Records drawn from a dataset >>
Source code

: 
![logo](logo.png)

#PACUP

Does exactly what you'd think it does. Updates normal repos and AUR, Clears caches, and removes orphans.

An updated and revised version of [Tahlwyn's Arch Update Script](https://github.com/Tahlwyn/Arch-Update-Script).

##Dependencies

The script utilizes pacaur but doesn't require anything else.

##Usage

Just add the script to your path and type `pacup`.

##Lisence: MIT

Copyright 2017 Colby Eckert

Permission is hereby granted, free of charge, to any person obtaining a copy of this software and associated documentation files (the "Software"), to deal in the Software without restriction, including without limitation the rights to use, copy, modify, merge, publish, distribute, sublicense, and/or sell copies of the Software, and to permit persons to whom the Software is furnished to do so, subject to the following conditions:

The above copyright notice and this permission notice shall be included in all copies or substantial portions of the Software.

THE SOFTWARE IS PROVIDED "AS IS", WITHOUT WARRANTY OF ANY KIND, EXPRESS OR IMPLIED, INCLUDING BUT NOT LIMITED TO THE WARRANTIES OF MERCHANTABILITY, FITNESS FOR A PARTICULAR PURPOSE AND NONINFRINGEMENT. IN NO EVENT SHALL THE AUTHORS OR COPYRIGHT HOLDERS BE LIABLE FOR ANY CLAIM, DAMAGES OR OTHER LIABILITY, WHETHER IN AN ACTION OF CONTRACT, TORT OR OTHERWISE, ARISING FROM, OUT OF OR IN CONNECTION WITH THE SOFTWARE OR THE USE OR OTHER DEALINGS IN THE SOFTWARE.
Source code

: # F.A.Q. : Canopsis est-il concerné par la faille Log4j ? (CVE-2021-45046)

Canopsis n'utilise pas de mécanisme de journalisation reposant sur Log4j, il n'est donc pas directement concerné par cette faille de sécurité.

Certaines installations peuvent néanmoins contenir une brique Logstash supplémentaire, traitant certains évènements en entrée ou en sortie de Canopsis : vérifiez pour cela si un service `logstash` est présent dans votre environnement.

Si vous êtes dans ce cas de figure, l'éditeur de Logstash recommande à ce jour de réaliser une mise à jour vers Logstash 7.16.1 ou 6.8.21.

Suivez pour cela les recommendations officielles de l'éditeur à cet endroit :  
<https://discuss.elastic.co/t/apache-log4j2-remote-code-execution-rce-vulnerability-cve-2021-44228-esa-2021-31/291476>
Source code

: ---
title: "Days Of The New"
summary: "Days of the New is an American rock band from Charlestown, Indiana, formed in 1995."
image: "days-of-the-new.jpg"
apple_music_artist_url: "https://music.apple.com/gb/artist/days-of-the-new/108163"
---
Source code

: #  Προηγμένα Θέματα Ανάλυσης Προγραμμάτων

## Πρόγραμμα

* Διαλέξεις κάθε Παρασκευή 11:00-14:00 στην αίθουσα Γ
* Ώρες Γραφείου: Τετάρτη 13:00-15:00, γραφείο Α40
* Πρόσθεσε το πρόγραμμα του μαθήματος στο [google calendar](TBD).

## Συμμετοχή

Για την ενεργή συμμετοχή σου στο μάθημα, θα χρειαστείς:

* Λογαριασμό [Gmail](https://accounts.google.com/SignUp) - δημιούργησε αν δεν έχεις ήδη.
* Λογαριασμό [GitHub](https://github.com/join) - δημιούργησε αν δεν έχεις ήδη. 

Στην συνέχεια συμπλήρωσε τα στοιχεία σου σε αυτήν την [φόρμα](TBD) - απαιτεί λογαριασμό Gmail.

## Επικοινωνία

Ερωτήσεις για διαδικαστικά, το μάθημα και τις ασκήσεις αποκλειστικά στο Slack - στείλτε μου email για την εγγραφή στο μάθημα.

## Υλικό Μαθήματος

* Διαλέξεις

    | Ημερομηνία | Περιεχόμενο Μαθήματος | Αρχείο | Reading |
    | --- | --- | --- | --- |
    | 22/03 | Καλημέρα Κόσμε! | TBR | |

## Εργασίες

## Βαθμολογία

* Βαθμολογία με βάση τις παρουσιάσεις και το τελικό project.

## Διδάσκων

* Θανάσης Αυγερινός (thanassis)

REQUIRED ACTION >> Using the data above, repeat exactly the lines that begin at the line with "faille Log4j ? (CVE-2021-45046)" and end at the line with "Canopsis n'utilise pas", both ends included.

ANSWER BELOW >>
: # F.A.Q. : Canopsis est-il concerné par la faille Log4j ? (CVE-2021-45046)

Canopsis n'utilise pas de mécanisme de journalisation reposant sur Log4j, il n'est donc pas directement concerné par cette faille de sécurité.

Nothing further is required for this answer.